26.1 Both the Seller and the Buyer agree that it and its Affiliate(s) shall act in a manner consistent with all laws concerning improper or illegal payments, gifts or gratuities (including without limitation the U.S. Foreign Corrupt Practices Act, and the UK Bribery Act 2010) and agrees not to pay, promise to pay or authorise the payment of any money or anything of value, directly or indirectly, to any person, entity, government body or government official for any Illegal purpose, including without limit improperly inducing a decision or service in connection with the Goods, the Services, the Agreement, or any related business activity.

 

27. DATA PROTECTION

The Seller shall and shall procure that all other members of the Seller Group involved in the provision of Goods and/or Services shall comply with all notification requirements and other applicable obligations under the Data Protection Act 1998, the EU Data Protection Directive 95/46/EC and all other legislation relating to the processing of personal data and privacy (together the “Data Protection Legislation”, which arise in connection with the Agreement. The terms Personal Data and Data Processor shall be as defined in the Data Protection Legislation.

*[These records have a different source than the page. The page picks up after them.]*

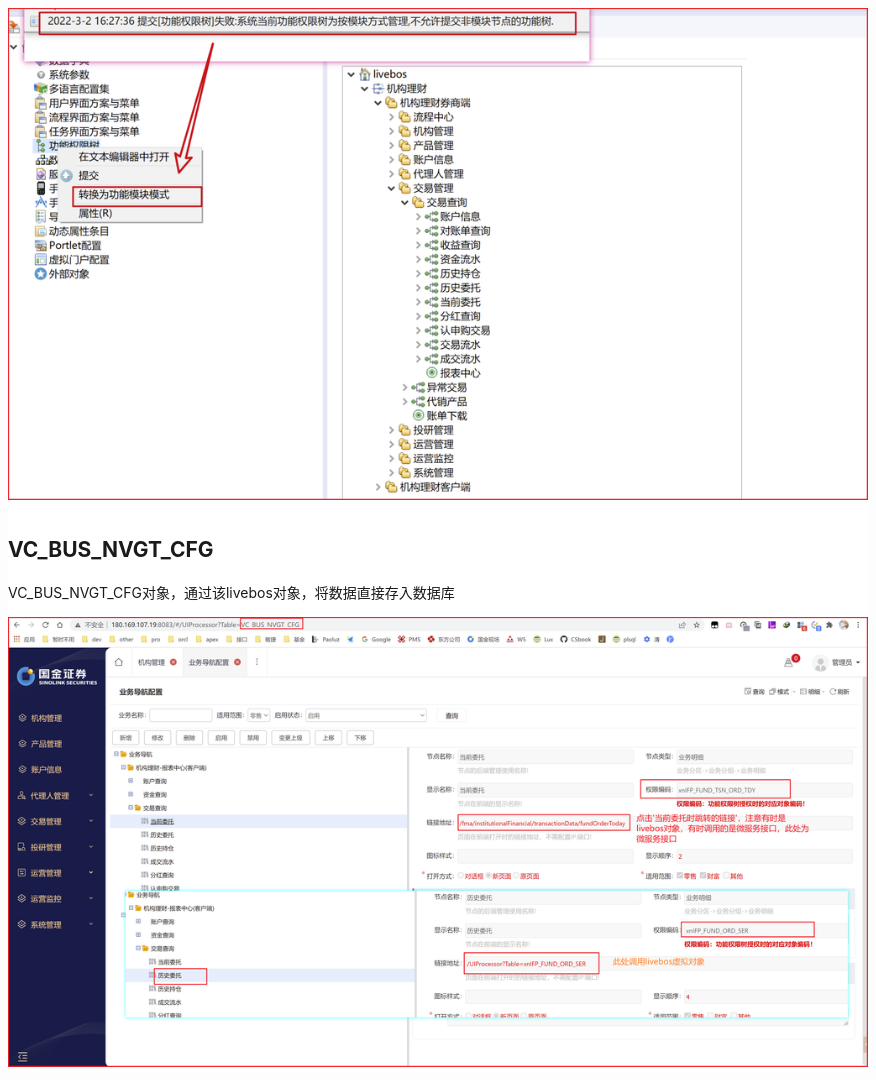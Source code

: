 ![image-20220304153116774](../images/image-20220304153116774.png)

## VC_BUS_NVGT_CFG

VC_BUS_NVGT_CFG对象，通过该livebos对象，将数据直接存入数据库

![image-20220304151234445](../images/image-20220304151234445.png)
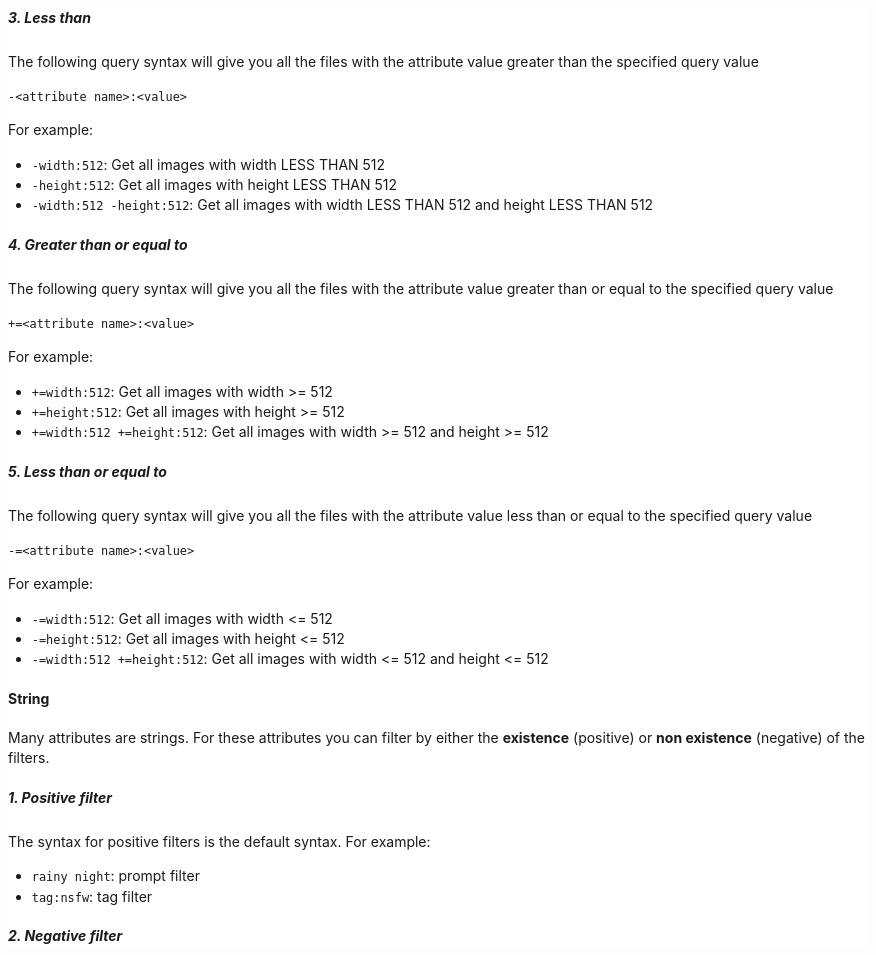 
##### 3. Less than

The following query syntax will give you all the files with the attribute value greater than the specified query value

```
-<attribute name>:<value>
```

For example:

- `-width:512`: Get all images with width LESS THAN 512
- `-height:512`: Get all images with height LESS THAN 512
- `-width:512 -height:512`: Get all images with width LESS THAN 512 and height LESS THAN 512

##### 4. Greater than or equal to

The following query syntax will give you all the files with the attribute value greater than or equal to the specified query value

```
+=<attribute name>:<value>
```

For example:

- `+=width:512`: Get all images with width >= 512
- `+=height:512`: Get all images with height >= 512
- `+=width:512 +=height:512`: Get all images with width >= 512 and height >= 512

##### 5. Less than or equal to

The following query syntax will give you all the files with the attribute value less than or equal to the specified query value

```
-=<attribute name>:<value>
```

For example:

- `-=width:512`: Get all images with width <= 512
- `-=height:512`: Get all images with height <= 512
- `-=width:512 +=height:512`: Get all images with width <= 512 and height <= 512


#### String

Many attributes are strings. For these attributes you can filter by either the **existence** (positive) or **non existence** (negative) of the filters.

##### 1. Positive filter

The syntax for positive filters is the default syntax. For example:

- `rainy night`: prompt filter
- `tag:nsfw`: tag filter

##### 2. Negative filter
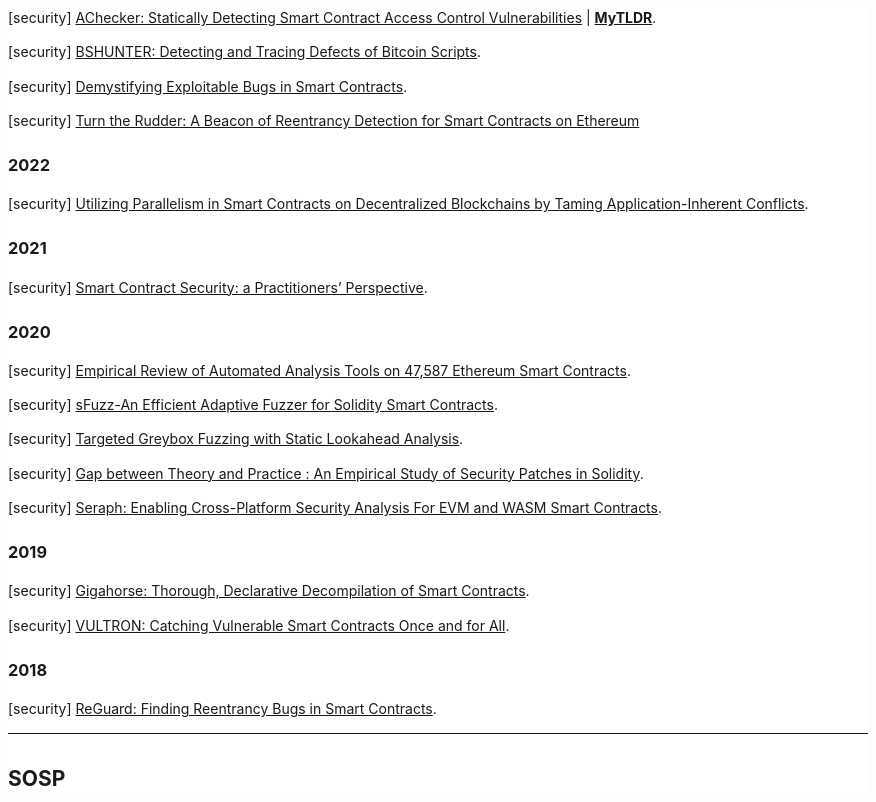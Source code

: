 [security] [AChecker: Statically Detecting Smart Contract Access Control Vulnerabilities](https://people.ece.ubc.ca/~mjulia/publications/ACheckerICSE2023.pdf) | **[MyTLDR](TLDR.md#23_9_14)**.

[security] [BSHUNTER: Detecting and Tracing Defects of Bitcoin Scripts](https://zhengpeilin.com/research/BSHunter.pdf).

[security] [Demystifying Exploitable Bugs in Smart Contracts](https://www.cs.purdue.edu/homes/zhan3299/res/ICSE23.pdf).

[security] [Turn the Rudder: A Beacon of Reentrancy Detection for Smart Contracts on Ethereum](https://arxiv.org/pdf/2303.13770)

### 2022

[security] [Utilizing Parallelism in Smart Contracts on Decentralized Blockchains by Taming Application-Inherent Conflicts](https://dl.acm.org/doi/pdf/10.1145/3510003.3510086).

### 2021

[security] [Smart Contract Security: a Practitioners’ Perspective](https://ieeexplore.ieee.org/stamp/stamp.jsp?tp=&arnumber=9402082).

### 2020

[security] [Empirical Review of Automated Analysis Tools on 47,587 Ethereum Smart Contracts](https://ieeexplore.ieee.org/stamp/stamp.jsp?tp=&arnumber=9284023).

[security] [sFuzz-An Efficient Adaptive Fuzzer for Solidity Smart Contracts](https://arxiv.org/pdf/2004.08563.pdf).

[security] [Targeted Greybox Fuzzing with Static Lookahead Analysis](https://ieeexplore.ieee.org/stamp/stamp.jsp?tp=&arnumber=9284040).

[security] [Gap between Theory and Practice : An Empirical Study of Security Patches in Solidity](https://ieeexplore.ieee.org/stamp/stamp.jsp?tp=&arnumber=9283944).

[security] [Seraph: Enabling Cross-Platform Security Analysis For EVM and WASM Smart Contracts](https://ieeexplore.ieee.org/stamp/stamp.jsp?tp=&arnumber=9270363).

### 2019

[security] [Gigahorse: Thorough, Declarative Decompilation of Smart Contracts](https://ieeexplore.ieee.org/stamp/stamp.jsp?tp=&arnumber=8811905).

[security] [VULTRON: Catching Vulnerable Smart Contracts Once and for All](https://ieeexplore.ieee.org/stamp/stamp.jsp?tp=&arnumber=8805696).

### 2018

[security] [ReGuard: Finding Reentrancy Bugs in Smart Contracts](https://ieeexplore.ieee.org/stamp/stamp.jsp?tp=&arnumber=8449446).

---

## SOSP
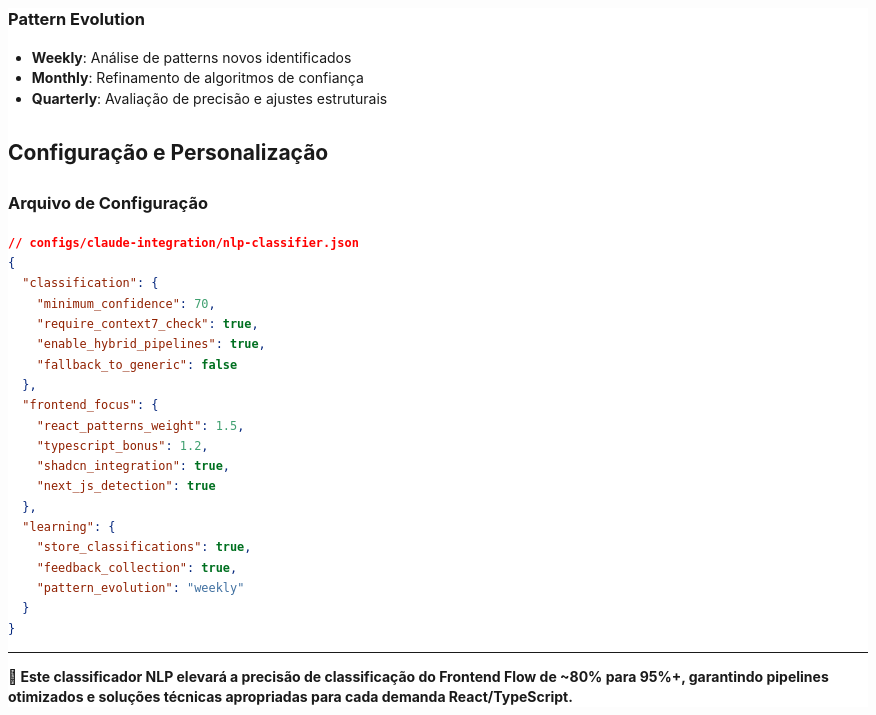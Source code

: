 ### **Pattern Evolution**
- **Weekly**: Análise de patterns novos identificados
- **Monthly**: Refinamento de algoritmos de confiança
- **Quarterly**: Avaliação de precisão e ajustes estruturais

## Configuração e Personalização

### **Arquivo de Configuração**
```json
// configs/claude-integration/nlp-classifier.json
{
  "classification": {
    "minimum_confidence": 70,
    "require_context7_check": true,
    "enable_hybrid_pipelines": true,
    "fallback_to_generic": false
  },
  "frontend_focus": {
    "react_patterns_weight": 1.5,
    "typescript_bonus": 1.2,
    "shadcn_integration": true,
    "next_js_detection": true
  },
  "learning": {
    "store_classifications": true,
    "feedback_collection": true,
    "pattern_evolution": "weekly"
  }
}
```

---

**🎯 Este classificador NLP elevará a precisão de classificação do Frontend Flow de ~80% para 95%+, garantindo pipelines otimizados e soluções técnicas apropriadas para cada demanda React/TypeScript.**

Notwithstanding the generality of the foregoing, where the Seller Group is processing Personal Data as a Data Processor for the Buyer or any member of the Buyer Group, the Seller shall ensure that it and all relevant members of the Seller Group have in place appropriate technical, organisational and contractual measures to ensure the security of the Personal Data (and to guard against unauthorised or unlawful processing of Personal Data and against accidental loss or destruction of, or damage to, the Personal Data) and shall: (a) promptly provide the Buyer with full co-operation and assistance and such Personal Data as the Buyer may require to comply with any and all data access request(s) within the relevant timescales set out in the Data Protection Legislation or to satisfy itself that the Seller is complying with its obligations under the Data Protection Legislation and/or this Clause 27; (b) promptly notify the Buyer of any breach of the security measures required to be put in place pursuant to the Data Protection Legislation; (c) ensure that no member of the Seller Group knowingly, recklessly or negligently does or omits to do anything which places any member of the Buyer Group in breach of its obligations under the Data Protection Legislation; and (d) not subcontract processing of Personal Data to any person or transfer or process Personal Data outside the European Economic Area without the express prior written consent of the Buyer.

 

28. MODERN SLAVERY

In performing its obligations under the Agreement, the Seller shall, and shall ensure each member of the Seller Group shall comply with all applicable Anti-Slavery and Human Trafficking laws, statutes, regulations and codes from time to time in force including the Modern Slavery Act 2015.